Villages in Indonesia

Equinox Publishing, 2007 - 445 σελίδες

The wide variety of ethnic groups in Indonesia is reflected in the ethnic diversity among Indonesian villages. Until now, descriptive studies of village life have been virtually nonexistent except in the Dutch language. This collection of comprehensive surveys of thirteen villages in Indonesia provides the first major study of this fundamental level of Indonesian society in the post-colonial period. The studies are based on first-hand field experience by outstanding Indonesian, Dutch, and American scholars. The villages included are representative of the variety of social, political, economic, and religious systems in the major island regions: Sumatra, Java, Bali, Sumbawa, Timor, Kalimantan, Sulawesi, Ambon, and West Irian.
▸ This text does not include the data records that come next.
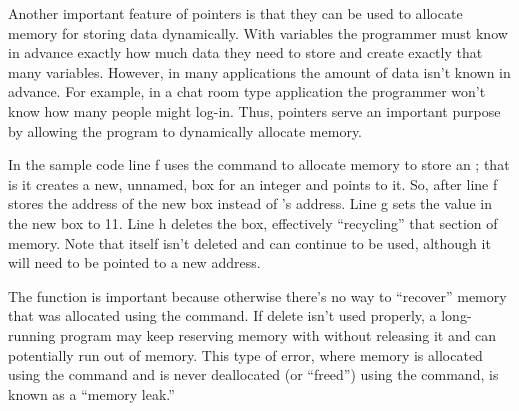Another important feature of pointers is that they can be used to allocate memory for storing data dynamically.  With variables the programmer must know in advance exactly how much data they need to store and create exactly that many variables.  However, in many applications the amount of data isn't known in advance.  For example, in a chat room type application the programmer won't know how many people might log-in.  Thus, pointers serve an important purpose by allowing the program to dynamically allocate memory.  

In the sample code line f uses the  command to allocate memory to store an ; that is it creates a new, unnamed, box for an integer and points  to it.  So, after line f  stores the address of the new box instead of 's address.  Line g sets the value in the new box to 11.  Line h deletes the box, effectively ``recycling'' that section of memory.  Note that  itself isn't deleted and can continue to be used, although it will need to be pointed to a new address.

The  function is important because otherwise there's no way to ``recover'' memory that was allocated using the  command.  If delete isn't used properly, a long-running program may keep reserving memory with  without releasing it and can potentially run out of memory.  This type of error, where memory is allocated using the  command and is never deallocated (or ``freed'') using the  command, is known as a ``memory leak.''

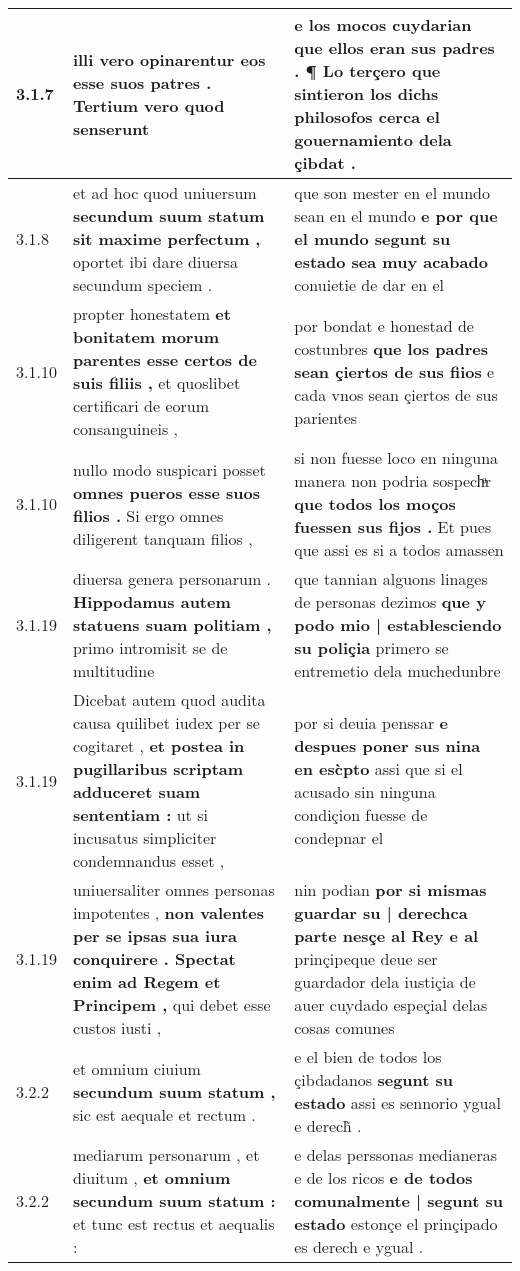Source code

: \begin{tabular}{|p{1cm}|p{6.5cm}|p{6.5cm}|}
3.1.7 & illi vero opinarentur \textbf{ eos esse suos patres . } Tertium vero quod senserunt & e los mocos cuydarian \textbf{ que ellos eran sus padres . } ¶ Lo terçero que sintieron los dichs philosofos cerca el gouernamiento dela çibdat . \\\hline
3.1.8 & et ad hoc quod uniuersum \textbf{ secundum suum statum sit maxime perfectum , } oportet ibi dare diuersa secundum speciem . & que son mester en el mundo sean en el mundo \textbf{ e por que el mundo segunt su estado sea muy acabado } conuietie de dar en el \\\hline
3.1.10 & propter honestatem \textbf{ et bonitatem morum parentes esse certos de suis filiis , } et quoslibet certificari de eorum consanguineis , & por bondat e honestad de costunbres \textbf{ que los padres sean çiertos de sus fiios } e cada vnos sean çiertos de sus parientes \\\hline
3.1.10 & nullo modo suspicari posset \textbf{ omnes pueros esse suos filios . } Si ergo omnes diligerent tanquam filios , & si non fuesse loco en ninguna manera non podria sospechͣr \textbf{ que todos los moços fuessen sus fijos . } Et pues que assi es si a todos amassen \\\hline
3.1.19 & diuersa genera personarum . \textbf{ Hippodamus autem statuens suam politiam , } primo intromisit se de multitudine & que tannian alguons linages de personas dezimos \textbf{ que y podo mio | establesciendo su poliçia } primero se entremetio dela muchedunbre \\\hline
3.1.19 & Dicebat autem quod audita causa quilibet iudex per se cogitaret , \textbf{ et postea in pugillaribus scriptam adduceret suam sententiam : } ut si incusatus simpliciter condemnandus esset , & por si deuia penssar \textbf{ e despues poner sus nina en esc̀pto } assi que si el acusado sin ninguna condiçion fuesse de condepnar el \\\hline
3.1.19 & uniuersaliter omnes personas impotentes , \textbf{ non valentes per se ipsas sua iura conquirere . Spectat enim ad Regem et Principem , } qui debet esse custos iusti , & nin podian \textbf{ por si mismas guardar su | derechca parte nesçe al Rey e al } prinçipeque deue ser guardador dela iustiçia de auer cuydado espeçial delas cosas comunes \\\hline
3.2.2 & et omnium ciuium \textbf{ secundum suum statum , } sic est aequale et rectum . & e el bien de todos los çibdadanos \textbf{ segunt su estado } assi es sennorio ygual e derech̃ . \\\hline
3.2.2 & mediarum personarum , et diuitum , \textbf{ et omnium secundum suum statum : } et tunc est rectus et aequalis : & e delas perssonas medianeras e de los ricos \textbf{ e de todos comunalmente | segunt su estado } estonçe el prinçipado es derech e ygual . \\\hline

\end{tabular}
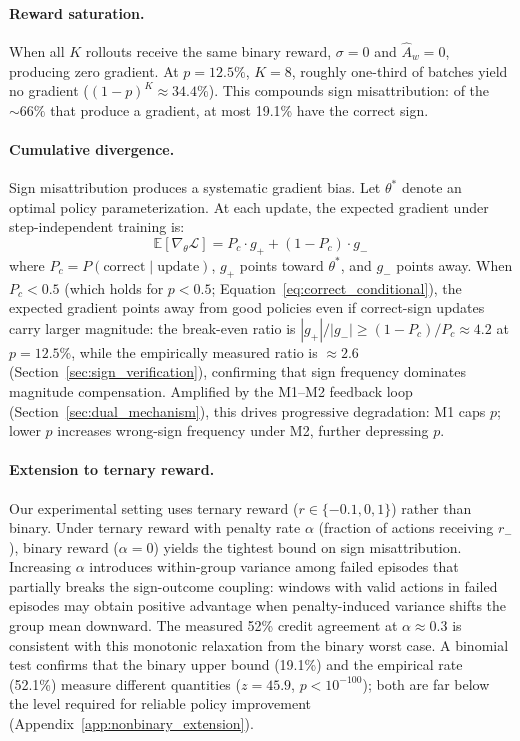 \paragraph{Reward saturation.} When all $K$ rollouts receive the same binary reward, $\sigma = 0$ and $\hat{A}_w = 0$, producing zero gradient. At $p{=}12.5\%$, $K{=}8$, roughly one-third of batches yield no gradient ($(1{-}p)^K \approx 34.4\%$). This compounds sign misattribution: of the ${\sim}66\%$ that produce a gradient, at most 19.1\% have the correct sign.

\paragraph{Cumulative divergence.} Sign misattribution produces a systematic gradient bias. Let $\theta^*$ denote an optimal policy parameterization. At each update, the expected gradient under step-independent training is:
\begin{equation}
\mathbb{E}[\nabla_\theta \mathcal{L}] = P_c \cdot g_+ + (1 - P_c) \cdot g_-
\label{eq:biased_gradient}
\end{equation}
where $P_c = P(\text{correct} \mid \text{update})$, $g_+$ points toward $\theta^*$, and $g_-$ points away. When $P_c < 0.5$ (which holds for $p < 0.5$; Equation~\ref{eq:correct_conditional}), the expected gradient points away from good policies even if correct-sign updates carry larger magnitude: the break-even ratio is $|g_+|/|g_-| \geq (1{-}P_c)/P_c \approx 4.2$ at $p{=}12.5\%$, while the empirically measured ratio is ${\approx}2.6$ (Section~\ref{sec:sign_verification}), confirming that sign frequency dominates magnitude compensation. Amplified by the M1--M2 feedback loop (Section~\ref{sec:dual_mechanism}), this drives progressive degradation: M1 caps $p$; lower $p$ increases wrong-sign frequency under M2, further depressing $p$.

\paragraph{Extension to ternary reward.} Our experimental setting uses ternary reward ($r \in \{-0.1, 0, 1\}$) rather than binary. Under ternary reward with penalty rate $\alpha$ (fraction of actions receiving $r_-$), binary reward ($\alpha{=}0$) yields the tightest bound on sign misattribution. Increasing $\alpha$ introduces within-group variance among failed episodes that partially breaks the sign-outcome coupling: windows with valid actions in failed episodes may obtain positive advantage when penalty-induced variance shifts the group mean downward. The measured 52\% credit agreement at $\alpha{\approx}0.3$ is consistent with this monotonic relaxation from the binary worst case. A binomial test confirms that the binary upper bound (19.1\%) and the empirical rate (52.1\%) measure different quantities ($z = 45.9$, $p < 10^{-100}$); both are far below the level required for reliable policy improvement (Appendix~\ref{app:nonbinary_extension}).
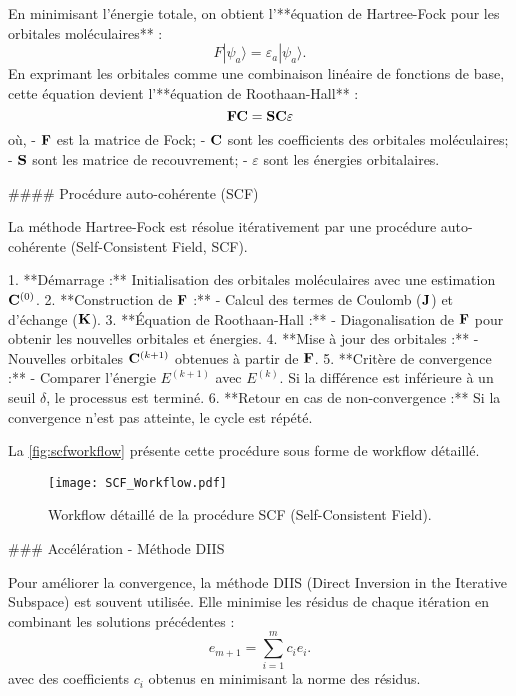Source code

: \documentclass[12pt,a4paper]{report}
\begin{document}
\begin{markdown}
En minimisant l'énergie totale, on obtient l'**équation de Hartree-Fock pour les orbitales moléculaires** :
\begin{equation}
F|\psi_a\rangle = \varepsilon_a|\psi_a\rangle .
\end{equation}
En exprimant les orbitales comme une combinaison linéaire de fonctions de base, cette équation devient l'**équation de Roothaan-Hall** :
\begin{equation}
\vb{F}\vb{C} = \vb{S}\vb{C}\varepsilon
\end{equation}
où,
- $\vb{F}$ est la matrice de Fock;
- $\vb{C}$ sont les coefficients des orbitales moléculaires;
- $\vb{S}$ sont les matrice de recouvrement;
- $\varepsilon$ sont les énergies orbitalaires.

#### Procédure auto-cohérente (SCF)

La méthode Hartree-Fock est résolue itérativement par une procédure auto-cohérente (Self-Consistent Field, SCF).

1. **Démarrage :** Initialisation des orbitales moléculaires avec une estimation $\vb{C}^{(0)}$.
2. **Construction de $\vb{F}$ :**
   - Calcul des termes de Coulomb ($\vb{J}$) et d'échange ($\vb{K}$).
3. **Équation de Roothaan-Hall :**
   - Diagonalisation de $\vb{F}$ pour obtenir les nouvelles orbitales et énergies.
4. **Mise à jour des orbitales :**
   - Nouvelles orbitales $\vb{C}^{(k+1)}$ obtenues à partir de $\vb{F}$.
5. **Critère de convergence :**
   - Comparer l'énergie $E^{(k+1)}$ avec $E^{(k)}$. Si la différence est inférieure à un seuil $\delta$, le processus est terminé.
6. **Retour en cas de non-convergence :** Si la convergence n’est pas atteinte, le cycle est répété.

La \autoref{fig:scfworkflow} présente cette procédure sous forme de workflow détaillé.

\begin{figure}[tbh]
\centering
\texttt{[image: SCF\_Workflow.pdf]}
\caption{Workflow détaillé de la procédure SCF (Self-Consistent Field).}
\label{fig:scfworkflow}
\end{figure}

### Accélération - Méthode DIIS

Pour améliorer la convergence, la méthode DIIS (Direct Inversion in the Iterative Subspace) est souvent utilisée. Elle minimise les résidus de chaque itération en combinant les solutions précédentes :
\begin{equation}
e_{m+1} = \sum_{i=1}^m c_i e_i.
\end{equation}
avec des coefficients $c_i$ obtenus en minimisant la norme des résidus.


\end{markdown}
\end{document}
Most of the contributors are anthropologists, but a sociologist, an agronomist, and an authority on adat law are also represented. Although the articles reflect the particular interests of the individual authors, certain general anthropological topics - such as demography, settlement patterns, subsistence economy, land tenure, and social and political structures - are covered in each to allow for comparisons among the studies. The editor has added a history of Indonesian village studies, and in a concluding chapter he makes general observations about village life in Indonesia. In addition to illustrating the range of Indonesia's ethnic diversity, these village surveys provide greater understanding of the social phenomena and processes that form a basic part of contemporary life in a rapidly changing country.

KOENTJARANINGRAT (1923-1999) was a professor and head of the Department of Anthropology at the University of Indonesia. He was the author of numerous scholarly books and articles in both the Indonesian and English languages.